For the downstream classification task, we extract vocalizations annotated according to the individual identity, and we segment the calls into an 80/20 training/testing split to ensure that we are evaluating model performance on unseen calls. For both the training and evaluation data subsets, we employ an augmentation scheme in which we apply random temporal shifts to call onsets to better reflect more plausible real-world scenarios.

Classification models

In an effort to provide a more physically interpretable evaluation metric to supplement the commonly-implemented SI-SDR used in human speech separation studies, we develop CNN-based classifier models to label the individual identity of the separated vocalizations as a downstream task. This requires training classification networks to predict the speaker class label of the original unmixed waveforms. For each species we consider, we design and train custom simple and lightweight CNN-based architectures largely motivated by previous work24, tailored to accommodate the unique vocal behavior of the given species.
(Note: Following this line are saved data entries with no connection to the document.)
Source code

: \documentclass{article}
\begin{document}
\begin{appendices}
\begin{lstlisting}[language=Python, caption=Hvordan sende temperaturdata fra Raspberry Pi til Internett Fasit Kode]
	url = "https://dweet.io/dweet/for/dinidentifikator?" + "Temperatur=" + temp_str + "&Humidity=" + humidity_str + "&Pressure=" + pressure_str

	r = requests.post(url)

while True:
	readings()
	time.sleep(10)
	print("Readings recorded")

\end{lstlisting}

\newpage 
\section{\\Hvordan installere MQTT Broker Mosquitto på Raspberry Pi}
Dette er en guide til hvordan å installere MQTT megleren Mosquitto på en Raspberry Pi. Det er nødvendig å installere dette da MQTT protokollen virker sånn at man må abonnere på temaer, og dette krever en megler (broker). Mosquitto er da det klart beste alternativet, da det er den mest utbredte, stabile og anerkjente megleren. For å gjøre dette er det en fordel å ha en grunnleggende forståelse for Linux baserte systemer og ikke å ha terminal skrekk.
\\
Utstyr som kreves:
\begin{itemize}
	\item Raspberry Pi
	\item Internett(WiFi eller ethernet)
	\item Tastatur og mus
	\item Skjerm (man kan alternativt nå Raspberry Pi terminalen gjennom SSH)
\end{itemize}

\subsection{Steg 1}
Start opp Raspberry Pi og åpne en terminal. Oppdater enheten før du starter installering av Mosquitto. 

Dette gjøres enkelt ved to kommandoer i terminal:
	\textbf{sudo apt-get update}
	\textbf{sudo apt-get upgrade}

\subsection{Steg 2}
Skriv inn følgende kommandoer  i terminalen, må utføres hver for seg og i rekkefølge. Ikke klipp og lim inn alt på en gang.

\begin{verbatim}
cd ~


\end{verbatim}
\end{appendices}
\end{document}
The first layer in the model is an optional high pass filter constructed using a nontrainable 1D convolution (Conv1D) layer with frozen weights determined by a windowed sinc function49,50 to eliminate low-frequency background noise. We omit this computationally intensive layer for macaques and Egyptian fruit bats, but we implement a high pass filter for the dolphin dataset, selecting an arbitrary cutoff frequency of 4.7 kHz and transition bandwidth 0.08 to remove background without impinging on the region of support for dolphin whistles. After the optional filter is an encoder layer to compute on-the-fly feature extraction. We experimented with a fully learnable free Conv1D filterbank, a spectrogram, and a log-magnitude spectrogram and observed optimal performance using a non-decibel (dB)-scaled STFT layer computed with a nfft window width, a hop window shift, and a Hann window where nfft and hop are species-dependent variables. For macaques, we select nfft=1024 and hop=64 corresponding to temporal scales on the order of 40ms and frequency resolutions on the order of 20 Hz. We choose nfft=1024 and hop=256 for dolphins and nfft=2048 and hop=512 for bats, corresponding to temporal resolutions of ~ 10 ms and ~ 8 ms and frequency resolutions of ~ 90 Hz and ~ 120 Hz, respectively.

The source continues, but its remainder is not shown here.